A Short Film Competition Judge Explains What He Wants From Your Movie

This article is presented in partnership with Cadillac.

This summer, Cadillac and the Producers Guild of America launched Make Your Mark, a short film competition that challenged producers to create compelling content with limited resources. Contestants made a short film over a single weekend in late June, and you can watch the semi-finalists’ films at the Make Your Mark website. The 30-second Cadillac spot featuring the grand prize winner’s film will air during the 2015 Academy Awards.

Few names radiate the characteristics of that competition like Hawk Koch, a producer who appears in the credits for a host of enduring classics (think Heaven Can Wait, Wayne’s World and Primal Fear). He’s been the president of AMPAS and of the Producers Guild, and he was also a judge for this year’s Make Your Mark short film competition.

If you’ve ever wanted a direct line into the mind of someone picking official favorites for an event that can jumpstart careers, this conversation is it.

How do you approach a task like judging short films from aspiring professional filmmakers?

The same way I approach going to the movies. I try not to read reviews. I try not to hear what other people say. I look at it closed off from everything else in the world. I don’t think of it as judging. When it’s over, I think, “Did I like it? Did it make me feel? Did I learn something from this? Was it the acting? Was it the story?”

It’s kind of the way I feel about my Oscar ballot.

What’s the benefit as a producer of watching so many contest entries?

It wasn’t one of the ten finalists here, but I saw a film that won a comedy competition recently called The Gunfighter, and I said, “I gotta meet this director.”

That’s one of the good perks of being able to judge. If I see something special, I want to meet the filmmakers.

What’s the mindset of a competition judge and how can filmmakers best take advantage of that?

I don’t think you can take advantage of that. I think what you do, what makes the Scorseses and the Coppolas and the Mike Nicholses is that they have their own unique way of doing their movies. Producers – or anyone who’s judging these – that’s what we’re looking for. Originality. Uniqueness. Be unique, be yourself, and don’t try to make what you think someone else wants to see.

In a commencement speech you gave to Chapman University a few years ago, you spoke a lot about overcoming fear. What does being fearless mean to you?

It’s about knowing your craft. Like, if Roman Polanski says something to you, and you think, “I can’t say something.” If he says something, and you believe because of your knowledge of the craft that you disagree, you need to have the courage to speak up.

But you have to have knowledge to have courage. Any meeting I go into, I prepare. Preparation is everything., If someone wants you to sell their house, you gotta know everything about that house, the houses in the neighborhood, the people who might buy it. If you do, you’ll get picked because you know everything there is to know about selling that house.

What are you looking for when judging shorts?

Originality, originality, originality.

What turns you off?

Cliches. Seen ‘em.

At the Produced By Conference you asked Jake Gyllenhaal to offer advice to producers on working with actors and to actors on working with producers.
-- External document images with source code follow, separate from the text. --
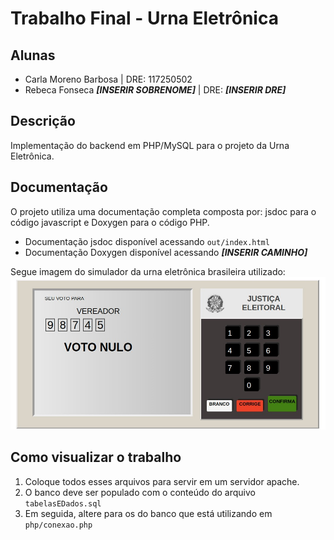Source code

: # Trabalho Final - Urna Eletrônica
## Alunas
- Carla Moreno Barbosa | DRE: 117250502
- Rebeca Fonseca _**[INSERIR SOBRENOME]**_ | DRE: **_[INSERIR DRE]_**

## Descrição
Implementação do backend em PHP/MySQL para o projeto da Urna Eletrônica.

## Documentação
O projeto utiliza uma documentação completa composta por: jsdoc para o código javascript e Doxygen para o código PHP.
- Documentação jsdoc disponível acessando ```out/index.html```
- Documentação Doxygen disponível acessando _**[INSERIR CAMINHO]**_

Segue imagem do simulador da urna eletrônica brasileira utilizado:
![Urna Eletrônica](screenshot.jpg)

## Como visualizar o trabalho
1. Coloque todos esses arquivos para servir em um servidor apache.
2. O banco deve ser populado com o conteúdo do arquivo ```tabelasEDados.sql```
3. Em seguida, altere para os do banco que está utilizando em ```php/conexao.php```

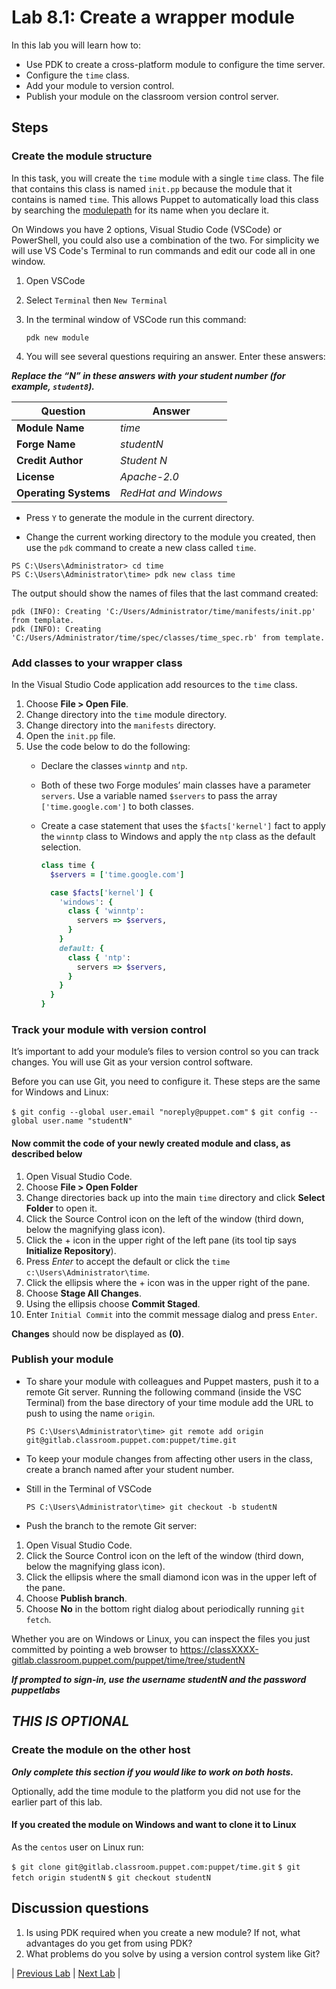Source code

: # Lab 8.1: Create a wrapper module

In this lab you will learn how to:

* Use PDK to create a cross-platform module to configure the time server.
* Configure the `time` class.
* Add your module to version control.
* Publish your module on the classroom version control server.

## Steps

### Create the module structure

In this task, you will create the `time` module with a single `time` class. The file that contains this class is named `init.pp` because the module that it contains is named `time`. This allows Puppet to automatically load this class by searching the [modulepath](https://puppet.com/docs/puppet/latest/dirs_modulepath.html) for its name when you declare it.

On Windows you have 2 options, Visual Studio Code (VSCode) or PowerShell, you could also use a combination of the two. For simplicity we will use VS Code's Terminal to run commands and edit our code all in one window.

1. Open VSCode
1. Select `Terminal` then `New Terminal`
1. In the terminal window of VSCode run this command:

    ```pdk new module```

1. You will see several questions requiring an answer. Enter these answers:

**_Replace the “N” in these answers with your student number (for example, `student8`)._**

| Question              | Answer               |
|-----------------------|----------------------|
| **Module Name**       | *time*               |
| **Forge Name**        | *studentN*           |
| **Credit Author**     | *Student N*          |
| **License**           | *Apache-2.0*         |
| **Operating Systems** | *RedHat and Windows* |

* Press `Y` to generate the module in the current directory.

* Change the current working directory to the module you created, then use the `pdk` command to create a new class called `time`.

```plaintext
PS C:\Users\Administrator> cd time
PS C:\Users\Administrator\time> pdk new class time
```

The output should show the names of files that the last command created:

```plaintext
pdk (INFO): Creating 'C:/Users/Administrator/time/manifests/init.pp' from template.
pdk (INFO): Creating 'C:/Users/Administrator/time/spec/classes/time_spec.rb' from template.
```

### Add classes to your wrapper class

In the Visual Studio Code application add resources to the `time` class.

1. Choose **File > Open File**.
1. Change directory into the `time` module directory.
1. Change directory into the `manifests` directory.
1. Open the `init.pp` file.
1. Use the code below to do the following:
    * Declare the classes `winntp` and `ntp`.
    * Both of these two Forge modules’ main classes have a parameter `servers`. Use a variable named `$servers` to pass the array `['time.google.com']` to both classes.
    * Create a case statement that uses the `$facts['kernel']` fact to apply the `winntp` class to Windows and apply the `ntp` class as the default selection.

        ```ruby
        class time {  
          $servers = ['time.google.com']

          case $facts['kernel'] {
            'windows': {
              class { 'winntp':
                servers => $servers,
              }
            }
            default: {
              class { 'ntp':
                servers => $servers,
              }
            }
          }
        }
        ```

### Track your module with version control

It’s important to add your module’s files to version control so you can track changes. You will use Git as your version control software.

Before you can use Git, you need to configure it. These steps are the same for Windows and Linux:

```$ git config --global user.email "noreply@puppet.com"```
```$ git config --global user.name "studentN"```

#### Now commit the code of your newly created module and class, as described below

1. Open Visual Studio Code.
1. Choose **File > Open Folder**
1. Change directories back up into the main `time` directory and click **Select Folder** to open it.
1. Click the Source Control icon on the left of the window (third down, below the magnifying glass icon).
1. Click the + icon in the upper right of the left pane (its tool tip says **Initialize Repository**).
1. Press *Enter* to accept the default or click the `time c:\Users\Administrator\time`.
1. Click the ellipsis where the + icon was in the upper right of the pane.
1. Choose **Stage All Changes**.
1. Using the ellipsis choose **Commit Staged**.
1. Enter `Initial Commit` into the commit message dialog and press `Enter`.

**Changes** should now be displayed as **(0)**.

### Publish your module

* To share your module with colleagues and Puppet masters, push it to a remote Git server. Running the following command (inside the VSC Terminal) from the base directory of your time module add the URL to push to using the name `origin`.

    ```PS C:\Users\Administrator\time> git remote add origin git@gitlab.classroom.puppet.com:puppet/time.git```

* To keep your module changes from affecting other users in the class, create a branch named after your student number.
* Still in the Terminal of VSCode

    ```PS C:\Users\Administrator\time> git checkout -b studentN```

* Push the branch to the remote Git server:

1. Open Visual Studio Code.
1. Click the Source Control icon on the left of the window (third down, below the magnifying glass icon).
1. Click the ellipsis where the small diamond icon was in the upper left of the pane.
1. Choose **Publish branch**.
1. Choose **No** in the bottom right dialog about periodically running `git fetch`.

Whether you are on Windows or Linux, you can inspect the files you just committed by pointing a web browser to <https://classXXXX-gitlab.classroom.puppet.com/puppet/time/tree/studentN>

**_If prompted to sign-in, use the username *studentN* and the password *puppetlabs*_**

## ***THIS IS OPTIONAL***

### Create the module on the other host

**_Only complete this section if you would like to work on both hosts._**

Optionally, add the time module to the platform you did not use for the earlier part of this lab.

#### If you created the module on Windows and want to clone it to Linux

As the `centos` user on Linux run:

```$ git clone git@gitlab.classroom.puppet.com:puppet/time.git```
```$ git fetch origin studentN```
```$ git checkout studentN```

## Discussion questions

1. Is using PDK required when you create a new module? If not, what advantages do you get from using PDK?
1. What problems do you solve by using a version control system like Git?

|  [Previous Lab](../lab-07.1-Puppet-Forge)  |  [Next Lab](../lab-09.1-Test-module-syntax-and-style)  |
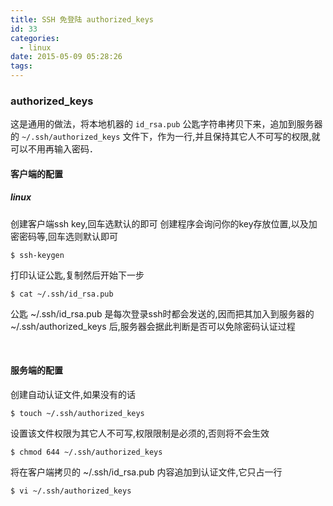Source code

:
 ```yaml
---
title: SSH 免登陆 authorized_keys
id: 33
categories:
  - linux
date: 2015-05-09 05:28:26
tags:
---
```


### authorized_keys

这是通用的做法，将本地机器的 `id_rsa.pub` 公匙字符串拷贝下来，追加到服务器的 `~/.ssh/authorized_keys` 文件下，作为一行,并且保持其它人不可写的权限,就可以不用再输入密码．

#### 客户端的配置

##### linux

创建客户端ssh key,回车选默认的即可
创建程序会询问你的key存放位置,以及加密密码等,回车选则默认即可
```
$ ssh-keygen

```
打印认证公匙,复制然后开始下一步
```
$ cat ~/.ssh/id_rsa.pub

```
公匙 ~/.ssh/id_rsa.pub 是每次登录ssh时都会发送的,因而把其加入到服务器的 ~/.ssh/authorized_keys 后,服务器会据此判断是否可以免除密码认证过程

&nbsp;

#### 服务端的配置

创建自动认证文件,如果没有的话
```
$ touch ~/.ssh/authorized_keys
```
设置该文件权限为其它人不可写,权限限制是必须的,否则将不会生效
```
$ chmod 644 ~/.ssh/authorized_keys
```
将在客户端拷贝的 ~/.ssh/id_rsa.pub 内容追加到认证文件,它只占一行
```
$ vi ~/.ssh/authorized_keys
```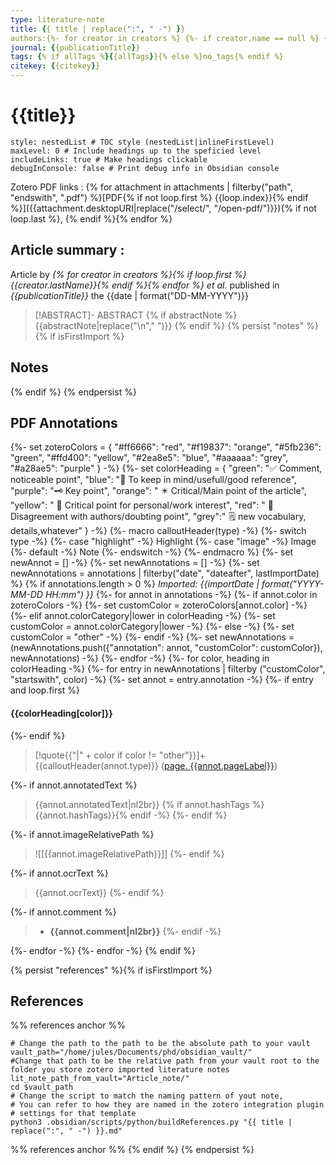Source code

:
 ```yaml
---
type: literature-note
title: {{ title | replace(":", " -") }}
authors:{%- for creator in creators %} {%- if creator.name == null %} {{creator.firstName}} {{creator.lastName}}, {%- endif -%} {%- if creator.name %}{{creator.creatorType | capitalize}}:: {{creator.name}}{%- endif -%}{%- endfor %}
journal: {{publicationTitle}}
tags: {% if allTags %}{{allTags}}{% else %}no_tags{% endif %}
citekey: {{citekey}}
---
```

# {{title}}
```table-of-contents
style: nestedList # TOC style (nestedList|inlineFirstLevel)
maxLevel: 0 # Include headings up to the speficied level
includeLinks: true # Make headings clickable
debugInConsole: false # Print debug info in Obsidian console
```
 Zotero PDF links : {% for attachment in attachments | filterby("path", "endswith", ".pdf") %}[PDF{% if not loop.first %} {{loop.index}}{% endif %}]({{attachment.desktopURI|replace("/select/", "/open-pdf/")}}){% if not loop.last %}, {% endif %}{% endfor %}
## Article summary :
Article by *{% for creator in creators %}{% if loop.first %}{{creator.lastName}}{% endif %}{% endfor %} et al.* published in *{{publicationTitle}}* the {{date | format("DD-MM-YYYY")}} 
> [!ABSTRACT]- ABSTRACT
> {% if abstractNote %} 
> {{abstractNote|replace("\n"," ")}}
> {% endif %}
{% persist "notes" %}{% if isFirstImport %}
## Notes


{% endif %}
{% endpersist %}
## PDF Annotations
{%-
    set zoteroColors = {
        "#ff6666": "red",
        "#f19837": "orange",
        "#5fb236": "green",
        "#ffd400": "yellow",
        "#2ea8e5": "blue",
        "#aaaaaa": "grey",
        "#a28ae5": "purple"
    }
-%}
{%-
   set colorHeading = {
		"green": "✅ Comment, noticeable point",
		"blue": "💙 To keep in mind/usefull/good reference",
		"purple": "🗝️ Key point",
		"orange": " ✴️ Critical/Main point of the article",
	    "yellow": " 🌟 Critical point for personal/work interest",
	    "red": " 🚨 Disagreement with authors/doubting point",
	    "grey":" 🗒️ new vocabulary, details,whatever"
   }
-%}
{%- macro calloutHeader(type) -%}
    {%- switch type -%}
        {%- case "highlight" -%}
        Highlight
        {%- case "image" -%}
        Image
        {%- default -%}
        Note
    {%- endswitch -%}
{%- endmacro %}
{%- set newAnnot = [] -%}
{%- set newAnnotations = [] -%}
{%- set newAnnotations = annotations | filterby("date", "dateafter", lastImportDate) %}
{% if annotations.length > 0 %}
*Imported: {{importDate | format("YYYY-MM-DD HH:mm") }}*
{%- for annot in annotations -%}
{%- if annot.color in zoteroColors -%}
	{%- set customColor = zoteroColors[annot.color] -%}
{%- elif annot.colorCategory|lower in colorHeading -%}
	{%- set customColor = annot.colorCategory|lower -%}
{%- else -%}
	{%- set customColor = "other" -%}
{%- endif -%}
{%- set newAnnotations = (newAnnotations.push({"annotation": annot, "customColor": customColor}), newAnnotations) -%}
{%- endfor -%}
{%- for color, heading in colorHeading -%}
{%- for entry in newAnnotations | filterby ("customColor", "startswith", color) -%}
{%- set annot = entry.annotation -%}
{%- if entry and loop.first %}
#### {{colorHeading[color]}}
{%- endif %}

> [!quote{{"|" + color if color != "other"}}]+ {{calloutHeader(annot.type)}} ([page. {{annot.pageLabel}}](zotero://open-pdf/library/items/{{annot.attachment.itemKey}}?page={{annot.pageLabel}}&annotation={{annot.id}}))

{%- if annot.annotatedText %}
> {{annot.annotatedText|nl2br}} {% if annot.hashTags %}{{annot.hashTags}}{% endif -%}
{%- endif %}

{%- if annot.imageRelativePath %}
> ![[{{annot.imageRelativePath}}]]
{%- endif %}

{%- if annot.ocrText %}
> {{annot.ocrText}}
{%- endif %}

{%- if annot.comment %}
> - **{{annot.comment|nl2br}}**
{%- endif -%}

{%- endfor -%}
{%- endfor -%}
{% endif %}


{% persist "references" %}{% if isFirstImport %}
## References
%% references anchor %%
```shell
# Change the path to the path to be the absolute path to your vault
vault_path="/home/jules/Documents/phd/obsidian_vault/"
#Change that path to be the relative path from your vault root to the folder you store zotero imported literature notes
lit_note_path_from_vault="Article_note/"
cd $vault_path
# Change the script to match the naming pattern of yout note,
# You can refer to how they are named in the zotero integration plugin # settings for that template
python3 .obsidian/scripts/python/buildReferences.py "{{ title | replace(":", " -") }}.md"

```
%% references anchor %%
{% endif %}
{% endpersist %}

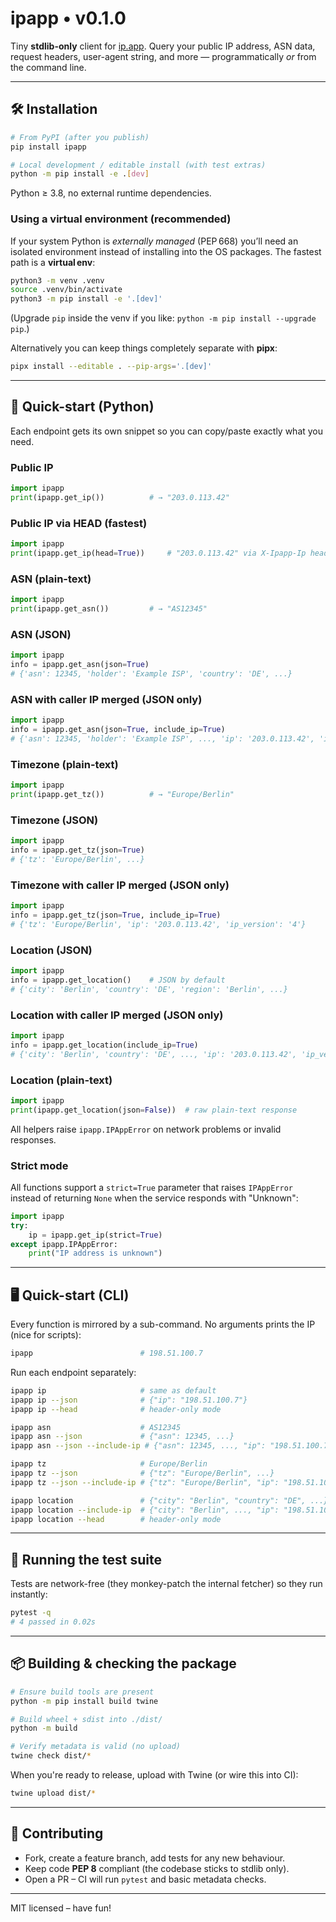 # ipapp • v0.1.0

Tiny **stdlib-only** client for [ip.app](https://ip.app).
Query your public IP address, ASN data, request headers, user-agent string, and more — programmatically *or* from the command line.

---

## 🛠 Installation

```bash
# From PyPI (after you publish)
pip install ipapp

# Local development / editable install (with test extras)
python -m pip install -e .[dev]
```

Python ≥ 3.8, no external runtime dependencies.

### Using a virtual environment (recommended)

If your system Python is *externally managed* (PEP 668) you’ll need an isolated environment instead of installing into the OS packages. The fastest path is a **virtual env**:

```bash
python3 -m venv .venv
source .venv/bin/activate
python3 -m pip install -e '.[dev]'
```

(Upgrade `pip` inside the venv if you like: `python -m pip install --upgrade pip`.)

Alternatively you can keep things completely separate with **pipx**:

```bash
pipx install --editable . --pip-args='.[dev]'
```

---

## 🚀 Quick-start (Python)

Each endpoint gets its own snippet so you can copy/paste exactly what you need.

### Public IP

```python
import ipapp
print(ipapp.get_ip())          # → "203.0.113.42"
```

### Public IP via HEAD (fastest)
```python
import ipapp
print(ipapp.get_ip(head=True))     # "203.0.113.42" via X-Ipapp-Ip header
```

### ASN (plain-text)

```python
import ipapp
print(ipapp.get_asn())         # → "AS12345"
```

### ASN (JSON)

```python
import ipapp
info = ipapp.get_asn(json=True)
# {'asn': 12345, 'holder': 'Example ISP', 'country': 'DE', ...}
```

### ASN with caller IP merged (JSON only)

```python
import ipapp
info = ipapp.get_asn(json=True, include_ip=True)
# {'asn': 12345, 'holder': 'Example ISP', ..., 'ip': '203.0.113.42', 'ip_version': '4'}
```

### Timezone (plain-text)

```python
import ipapp
print(ipapp.get_tz())          # → "Europe/Berlin"
```

### Timezone (JSON)

```python
import ipapp
info = ipapp.get_tz(json=True)
# {'tz': 'Europe/Berlin', ...}
```

### Timezone with caller IP merged (JSON only)

```python
import ipapp
info = ipapp.get_tz(json=True, include_ip=True)
# {'tz': 'Europe/Berlin', 'ip': '203.0.113.42', 'ip_version': '4'}
```

### Location (JSON)

```python
import ipapp
info = ipapp.get_location()    # JSON by default
# {'city': 'Berlin', 'country': 'DE', 'region': 'Berlin', ...}
```

### Location with caller IP merged (JSON only)

```python
import ipapp
info = ipapp.get_location(include_ip=True)
# {'city': 'Berlin', 'country': 'DE', ..., 'ip': '203.0.113.42', 'ip_version': '4'}
```

### Location (plain-text)

```python
import ipapp
print(ipapp.get_location(json=False))  # raw plain-text response
```

All helpers raise `ipapp.IPAppError` on network problems or invalid responses.

### Strict mode

All functions support a `strict=True` parameter that raises `IPAppError` instead of returning `None` when the service responds with "Unknown":

```python
import ipapp
try:
    ip = ipapp.get_ip(strict=True)
except ipapp.IPAppError:
    print("IP address is unknown")
```

---

## 🖥 Quick-start (CLI)

Every function is mirrored by a sub-command.
No arguments prints the IP (nice for scripts):

```bash
ipapp                        # 198.51.100.7
```

Run each endpoint separately:

```bash
ipapp ip                     # same as default
ipapp ip --json              # {"ip": "198.51.100.7"}
ipapp ip --head              # header-only mode

ipapp asn                    # AS12345
ipapp asn --json             # {"asn": 12345, ...}
ipapp asn --json --include-ip # {"asn": 12345, ..., "ip": "198.51.100.7"}

ipapp tz                     # Europe/Berlin
ipapp tz --json              # {"tz": "Europe/Berlin", ...}
ipapp tz --json --include-ip # {"tz": "Europe/Berlin", "ip": "198.51.100.7"}

ipapp location               # {"city": "Berlin", "country": "DE", ...}
ipapp location --include-ip  # {"city": "Berlin", ..., "ip": "198.51.100.7"}
ipapp location --head        # header-only mode
```

---

## 🧪 Running the test suite

Tests are network-free (they monkey-patch the internal fetcher) so they run instantly:

```bash
pytest -q
# 4 passed in 0.02s
```

---

## 📦 Building & checking the package

```bash
# Ensure build tools are present
python -m pip install build twine

# Build wheel + sdist into ./dist/
python -m build

# Verify metadata is valid (no upload)
twine check dist/*
```

When you're ready to release, upload with Twine (or wire this into CI):

```bash
twine upload dist/*
```

---

## 🤝 Contributing

* Fork, create a feature branch, add tests for any new behaviour.
* Keep code **PEP 8** compliant (the codebase sticks to stdlib only).
* Open a PR – CI will run `pytest` and basic metadata checks.

---

MIT licensed – have fun!
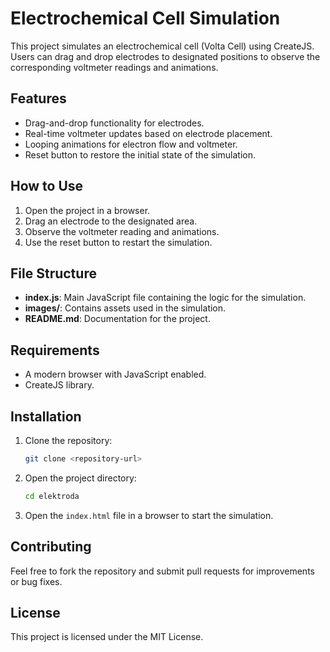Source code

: # Electrochemical Cell Simulation


This project simulates an electrochemical cell (Volta Cell) using CreateJS. Users can drag and drop electrodes to designated positions to observe the corresponding voltmeter readings and animations.

## Features
- Drag-and-drop functionality for electrodes.
- Real-time voltmeter updates based on electrode placement.
- Looping animations for electron flow and voltmeter.
- Reset button to restore the initial state of the simulation.

## How to Use
1. Open the project in a browser.
2. Drag an electrode to the designated area.
3. Observe the voltmeter reading and animations.
4. Use the reset button to restart the simulation.

## File Structure
- **index.js**: Main JavaScript file containing the logic for the simulation.
- **images/**: Contains assets used in the simulation.
- **README.md**: Documentation for the project.

## Requirements
- A modern browser with JavaScript enabled.
- CreateJS library.

## Installation
1. Clone the repository:
   ```bash
   git clone <repository-url>
   ```
2. Open the project directory:
   ```bash
   cd elektroda
   ```
3. Open the `index.html` file in a browser to start the simulation.

## Contributing
Feel free to fork the repository and submit pull requests for improvements or bug fixes.

## License
This project is licensed under the MIT License.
It felt like a vital question, so I’m curious what advice you would give specifically to young filmmakers in how to approach working at a professional level.

Learn everything you can about producing and understand what it is. If you haven’t done it before, don’t do it alone. Get a mentor to work with you who you trust. There are a lot of people who will take your project and tell you to take a hike. Work with someone who will take you all the way through production to when the movie is released in theaters.

Until you’ve made a movie, and gone stem to stern, you don’t know. Think of someone putting you in a plane and saying, “Now fly.”

What’s changed the most over your career?

Corporations own the movie studios now, and the people on the whole…there might be studio heads who love film and want to make great movies, but there are corporate people above them who are all about the bottom line. In the old days, if you wanted to make 20 movies, 12 or 13 of them made financial sense, but there were 6 or 7 that my gut told me I gotta make. “This might not make sense now, but it will be a great movie.” That’s where Godfather came from. Where Chinatown came from. Now they think they can cookie cutter something. You might get a great movie, or you might get John Carter.

There’s one deadly sin: greed. It informs all the other sins. I’m afraid greed informs everything today. There are some filmmakers who I’m so in love with because they won’t succumb to the greed of everything else. I think of Alexander Payne in that sense. If he’s told he has X amount to make it, he makes it for that, and he does it well.

Can you leave us with some optimism?

What’s exciting is the cable industry – that the great writers, directors and actors are willing to go there. They didn’t used to be. Now you get to have True Detective, Ray Donovan, Game of Thrones.

I think because everyone wants content, we’re gonna find the next group of original filmmakers and we’re gonna get more excited.